Commonality? Why would the Church negotiate anything? When I became Orthodox, after 44 years spent as an Evangelical Christian, I did not sit down with the priest and try to find areas of commonality. I recognized the disarray of Protestantism. I admitted to the shifting sand beneath my feet of my own particular denomination (it had changed its emphasis so many times over the course of my own life within it). I knew that what we called worship was little more than a make-it-up-as-you-go-along thing. We formed worship committees to try to re-invent the worship wheel.. to infuse new life into an otherwise dead service. Choruses projected on a wall... worhip bands.. audio-visual presentations... it all resulted in the same thing... an inner awareness that something was wrong.
Communion was little more than a trip down memory lane and since it was little more than a symbolic ordinance, why even bother with it? In truth, some denominations have discarded it entirely (Salvation Army to name one).
Baptism was little more than a public testimony. Nothing of substance happened. How we could believe this in the face of so many scriptures to the contrary and so much of the Church's teachings down through two millennia is still a source of wonder to me.
No... I came recognizing I needed something more. I did not come to water down Orthodoxy by seeking to get it to accept some of my practices. I did not come to sit in judgment upon the Church. I came with questions... asked them... searched out the answers provided by reading, praying and talking with many others.

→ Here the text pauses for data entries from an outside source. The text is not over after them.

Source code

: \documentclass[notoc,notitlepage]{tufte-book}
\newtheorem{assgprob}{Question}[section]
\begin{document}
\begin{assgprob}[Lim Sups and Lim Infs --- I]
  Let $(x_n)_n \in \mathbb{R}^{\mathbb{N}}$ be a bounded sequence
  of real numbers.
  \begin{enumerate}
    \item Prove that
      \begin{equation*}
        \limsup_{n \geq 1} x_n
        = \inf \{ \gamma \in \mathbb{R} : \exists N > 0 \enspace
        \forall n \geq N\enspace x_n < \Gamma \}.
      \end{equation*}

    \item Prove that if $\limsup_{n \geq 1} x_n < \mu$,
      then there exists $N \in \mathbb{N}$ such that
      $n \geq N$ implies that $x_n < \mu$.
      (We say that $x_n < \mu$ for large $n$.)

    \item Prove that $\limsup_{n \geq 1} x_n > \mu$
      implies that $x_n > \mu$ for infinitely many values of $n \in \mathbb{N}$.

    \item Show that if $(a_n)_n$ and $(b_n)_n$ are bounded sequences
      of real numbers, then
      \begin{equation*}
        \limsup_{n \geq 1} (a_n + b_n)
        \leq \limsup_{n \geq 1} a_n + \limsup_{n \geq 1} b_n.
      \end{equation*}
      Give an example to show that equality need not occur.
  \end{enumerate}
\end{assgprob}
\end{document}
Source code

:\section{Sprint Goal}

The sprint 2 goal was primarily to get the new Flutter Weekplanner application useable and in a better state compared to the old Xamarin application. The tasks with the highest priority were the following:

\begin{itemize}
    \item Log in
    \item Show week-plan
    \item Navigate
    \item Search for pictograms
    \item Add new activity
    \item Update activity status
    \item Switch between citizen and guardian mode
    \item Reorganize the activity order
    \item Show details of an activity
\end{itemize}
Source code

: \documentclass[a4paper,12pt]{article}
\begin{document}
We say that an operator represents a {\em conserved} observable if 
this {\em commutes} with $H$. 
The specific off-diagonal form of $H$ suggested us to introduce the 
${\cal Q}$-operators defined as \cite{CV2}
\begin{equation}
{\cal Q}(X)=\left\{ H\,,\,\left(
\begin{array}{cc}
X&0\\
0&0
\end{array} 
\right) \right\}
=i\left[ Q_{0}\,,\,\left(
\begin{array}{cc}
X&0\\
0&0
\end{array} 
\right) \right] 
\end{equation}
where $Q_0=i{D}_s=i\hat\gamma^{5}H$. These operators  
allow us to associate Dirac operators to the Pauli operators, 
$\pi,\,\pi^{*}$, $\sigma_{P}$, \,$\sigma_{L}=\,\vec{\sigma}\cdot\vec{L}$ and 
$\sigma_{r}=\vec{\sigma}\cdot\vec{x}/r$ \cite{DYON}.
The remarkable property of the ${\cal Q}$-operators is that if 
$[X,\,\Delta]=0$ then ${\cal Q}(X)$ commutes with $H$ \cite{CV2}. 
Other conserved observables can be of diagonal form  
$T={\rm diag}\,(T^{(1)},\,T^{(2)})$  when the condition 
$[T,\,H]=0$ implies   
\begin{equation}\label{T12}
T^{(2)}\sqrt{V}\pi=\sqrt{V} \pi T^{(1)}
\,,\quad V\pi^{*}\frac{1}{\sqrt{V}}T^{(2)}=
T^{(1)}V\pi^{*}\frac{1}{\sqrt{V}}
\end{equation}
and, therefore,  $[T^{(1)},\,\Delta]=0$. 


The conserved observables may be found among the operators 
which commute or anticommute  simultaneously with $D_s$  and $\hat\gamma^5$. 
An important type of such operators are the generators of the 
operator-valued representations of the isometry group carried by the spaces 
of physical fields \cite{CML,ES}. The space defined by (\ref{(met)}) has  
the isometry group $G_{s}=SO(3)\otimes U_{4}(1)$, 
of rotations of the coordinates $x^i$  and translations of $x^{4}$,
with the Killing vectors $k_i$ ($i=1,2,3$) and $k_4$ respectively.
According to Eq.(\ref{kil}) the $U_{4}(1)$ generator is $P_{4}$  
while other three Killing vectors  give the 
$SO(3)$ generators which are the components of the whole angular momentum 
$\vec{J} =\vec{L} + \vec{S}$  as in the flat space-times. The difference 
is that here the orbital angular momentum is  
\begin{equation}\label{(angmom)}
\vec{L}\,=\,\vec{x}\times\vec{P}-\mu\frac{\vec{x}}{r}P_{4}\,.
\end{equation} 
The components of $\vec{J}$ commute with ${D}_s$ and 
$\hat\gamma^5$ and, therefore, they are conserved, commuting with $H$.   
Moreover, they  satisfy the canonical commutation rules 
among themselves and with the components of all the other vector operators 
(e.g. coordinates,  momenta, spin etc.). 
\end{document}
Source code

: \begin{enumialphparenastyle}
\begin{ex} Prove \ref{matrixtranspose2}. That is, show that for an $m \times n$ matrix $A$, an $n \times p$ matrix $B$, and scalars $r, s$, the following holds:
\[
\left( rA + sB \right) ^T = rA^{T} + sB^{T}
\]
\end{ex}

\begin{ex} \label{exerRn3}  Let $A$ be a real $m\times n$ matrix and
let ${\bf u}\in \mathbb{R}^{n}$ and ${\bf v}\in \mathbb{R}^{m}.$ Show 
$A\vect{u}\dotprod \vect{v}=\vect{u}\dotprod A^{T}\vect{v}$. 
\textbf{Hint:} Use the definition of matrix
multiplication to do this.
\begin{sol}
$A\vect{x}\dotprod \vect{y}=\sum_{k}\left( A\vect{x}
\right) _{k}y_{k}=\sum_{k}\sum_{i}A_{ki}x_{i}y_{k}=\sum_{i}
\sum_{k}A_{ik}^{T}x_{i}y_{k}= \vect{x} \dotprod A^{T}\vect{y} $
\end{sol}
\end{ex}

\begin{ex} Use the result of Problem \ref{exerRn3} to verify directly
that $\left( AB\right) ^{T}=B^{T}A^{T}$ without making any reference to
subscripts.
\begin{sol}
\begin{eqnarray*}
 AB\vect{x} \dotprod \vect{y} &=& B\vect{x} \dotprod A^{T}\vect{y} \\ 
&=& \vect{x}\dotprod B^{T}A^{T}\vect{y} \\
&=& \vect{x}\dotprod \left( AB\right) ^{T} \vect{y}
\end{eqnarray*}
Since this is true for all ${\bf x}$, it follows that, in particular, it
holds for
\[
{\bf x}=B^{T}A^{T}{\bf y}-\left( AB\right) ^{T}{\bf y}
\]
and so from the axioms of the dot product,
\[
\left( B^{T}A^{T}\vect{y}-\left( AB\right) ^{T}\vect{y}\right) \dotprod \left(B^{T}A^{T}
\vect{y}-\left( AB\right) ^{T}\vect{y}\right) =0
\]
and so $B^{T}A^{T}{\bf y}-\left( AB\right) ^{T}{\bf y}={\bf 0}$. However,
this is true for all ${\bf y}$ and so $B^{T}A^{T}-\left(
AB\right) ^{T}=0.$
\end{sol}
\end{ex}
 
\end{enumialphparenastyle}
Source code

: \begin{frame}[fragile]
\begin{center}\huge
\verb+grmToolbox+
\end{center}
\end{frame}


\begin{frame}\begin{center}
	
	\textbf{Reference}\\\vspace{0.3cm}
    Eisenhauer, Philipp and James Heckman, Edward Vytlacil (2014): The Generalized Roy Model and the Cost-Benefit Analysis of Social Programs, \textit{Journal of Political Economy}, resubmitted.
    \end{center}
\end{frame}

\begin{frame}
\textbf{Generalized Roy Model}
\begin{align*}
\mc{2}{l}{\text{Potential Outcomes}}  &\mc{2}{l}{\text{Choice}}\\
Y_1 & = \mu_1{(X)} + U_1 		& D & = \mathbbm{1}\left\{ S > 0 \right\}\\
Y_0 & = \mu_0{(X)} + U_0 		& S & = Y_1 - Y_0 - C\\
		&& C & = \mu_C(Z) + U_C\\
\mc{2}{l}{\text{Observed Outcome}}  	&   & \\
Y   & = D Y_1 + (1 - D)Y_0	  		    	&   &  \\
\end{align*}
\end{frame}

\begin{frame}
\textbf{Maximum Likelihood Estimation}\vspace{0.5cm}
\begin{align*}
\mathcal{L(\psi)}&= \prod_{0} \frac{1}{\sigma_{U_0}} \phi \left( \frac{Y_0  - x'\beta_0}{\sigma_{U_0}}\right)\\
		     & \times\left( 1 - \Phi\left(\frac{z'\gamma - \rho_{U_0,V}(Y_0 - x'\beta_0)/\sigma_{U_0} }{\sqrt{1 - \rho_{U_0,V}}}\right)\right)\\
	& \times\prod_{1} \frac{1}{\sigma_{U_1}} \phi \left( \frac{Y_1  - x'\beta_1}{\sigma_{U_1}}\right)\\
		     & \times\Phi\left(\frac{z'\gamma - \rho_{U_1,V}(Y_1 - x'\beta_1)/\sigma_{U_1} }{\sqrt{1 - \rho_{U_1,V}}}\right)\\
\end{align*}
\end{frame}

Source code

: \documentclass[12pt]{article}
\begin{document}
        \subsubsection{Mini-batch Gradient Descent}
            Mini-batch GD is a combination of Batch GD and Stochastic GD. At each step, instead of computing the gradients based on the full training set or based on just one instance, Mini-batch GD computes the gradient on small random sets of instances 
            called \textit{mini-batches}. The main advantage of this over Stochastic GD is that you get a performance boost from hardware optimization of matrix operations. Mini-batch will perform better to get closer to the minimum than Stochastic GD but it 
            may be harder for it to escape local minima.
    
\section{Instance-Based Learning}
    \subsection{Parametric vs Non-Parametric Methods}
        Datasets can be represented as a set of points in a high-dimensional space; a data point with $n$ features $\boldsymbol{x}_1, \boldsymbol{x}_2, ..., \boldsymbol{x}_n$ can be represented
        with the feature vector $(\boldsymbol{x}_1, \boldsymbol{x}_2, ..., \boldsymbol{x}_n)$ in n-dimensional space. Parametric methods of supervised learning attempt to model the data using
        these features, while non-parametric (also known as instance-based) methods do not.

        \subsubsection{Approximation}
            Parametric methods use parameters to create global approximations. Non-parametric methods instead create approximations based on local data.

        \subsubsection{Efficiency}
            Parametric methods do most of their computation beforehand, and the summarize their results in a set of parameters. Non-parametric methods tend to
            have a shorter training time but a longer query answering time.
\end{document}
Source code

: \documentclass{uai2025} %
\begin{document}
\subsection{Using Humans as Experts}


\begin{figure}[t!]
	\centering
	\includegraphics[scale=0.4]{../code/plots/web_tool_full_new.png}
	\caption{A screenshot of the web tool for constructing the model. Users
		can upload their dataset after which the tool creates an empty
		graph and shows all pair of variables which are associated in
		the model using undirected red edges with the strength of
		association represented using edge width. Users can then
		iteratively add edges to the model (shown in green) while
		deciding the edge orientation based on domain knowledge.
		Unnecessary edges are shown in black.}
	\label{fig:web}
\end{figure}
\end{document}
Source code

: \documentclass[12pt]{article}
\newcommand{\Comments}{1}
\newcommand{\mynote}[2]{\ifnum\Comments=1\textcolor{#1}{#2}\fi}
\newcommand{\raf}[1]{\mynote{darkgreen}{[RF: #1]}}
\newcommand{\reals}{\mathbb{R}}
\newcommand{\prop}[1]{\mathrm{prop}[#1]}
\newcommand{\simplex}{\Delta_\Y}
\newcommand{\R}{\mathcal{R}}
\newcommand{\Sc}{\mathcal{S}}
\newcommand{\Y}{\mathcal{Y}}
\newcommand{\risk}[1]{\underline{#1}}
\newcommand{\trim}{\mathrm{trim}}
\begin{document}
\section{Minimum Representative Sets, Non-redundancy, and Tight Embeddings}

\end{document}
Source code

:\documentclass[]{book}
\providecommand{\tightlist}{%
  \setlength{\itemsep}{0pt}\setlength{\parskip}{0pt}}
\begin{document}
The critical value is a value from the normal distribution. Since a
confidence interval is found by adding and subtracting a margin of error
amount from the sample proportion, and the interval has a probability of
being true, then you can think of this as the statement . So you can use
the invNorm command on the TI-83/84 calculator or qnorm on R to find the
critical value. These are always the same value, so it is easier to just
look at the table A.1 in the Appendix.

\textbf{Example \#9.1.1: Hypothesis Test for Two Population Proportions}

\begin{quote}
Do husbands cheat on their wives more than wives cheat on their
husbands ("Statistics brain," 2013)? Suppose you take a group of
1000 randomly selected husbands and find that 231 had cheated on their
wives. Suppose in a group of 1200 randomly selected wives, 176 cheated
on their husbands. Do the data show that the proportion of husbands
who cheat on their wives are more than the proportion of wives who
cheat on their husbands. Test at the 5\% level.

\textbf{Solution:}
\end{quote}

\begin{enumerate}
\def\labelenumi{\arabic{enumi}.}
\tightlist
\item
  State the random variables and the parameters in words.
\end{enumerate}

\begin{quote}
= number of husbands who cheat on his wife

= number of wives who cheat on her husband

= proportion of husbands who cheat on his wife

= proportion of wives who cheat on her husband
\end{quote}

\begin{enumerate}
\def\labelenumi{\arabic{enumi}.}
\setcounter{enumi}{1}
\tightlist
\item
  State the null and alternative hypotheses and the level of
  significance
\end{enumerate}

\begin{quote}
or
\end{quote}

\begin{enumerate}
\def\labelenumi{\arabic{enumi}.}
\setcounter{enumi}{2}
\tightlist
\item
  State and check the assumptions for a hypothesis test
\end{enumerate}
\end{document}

But I never presumed to look for commonality. I looked for truth and I looked for what was missing in my life. After an intense struggle over several months, I was received into the Church. That was a little over thirteen years ago and I've never regretted that decision for a solitary moment.
The Church is not about to negotiate anything, Dan. It "is" the Church. It can demonstrate this historically and experientially. No other Body has suffered such martyrdom as the Orthodox Church and yet continued on... unabated. It is divinely protected and will continue so until the Bridegroom returns for Her.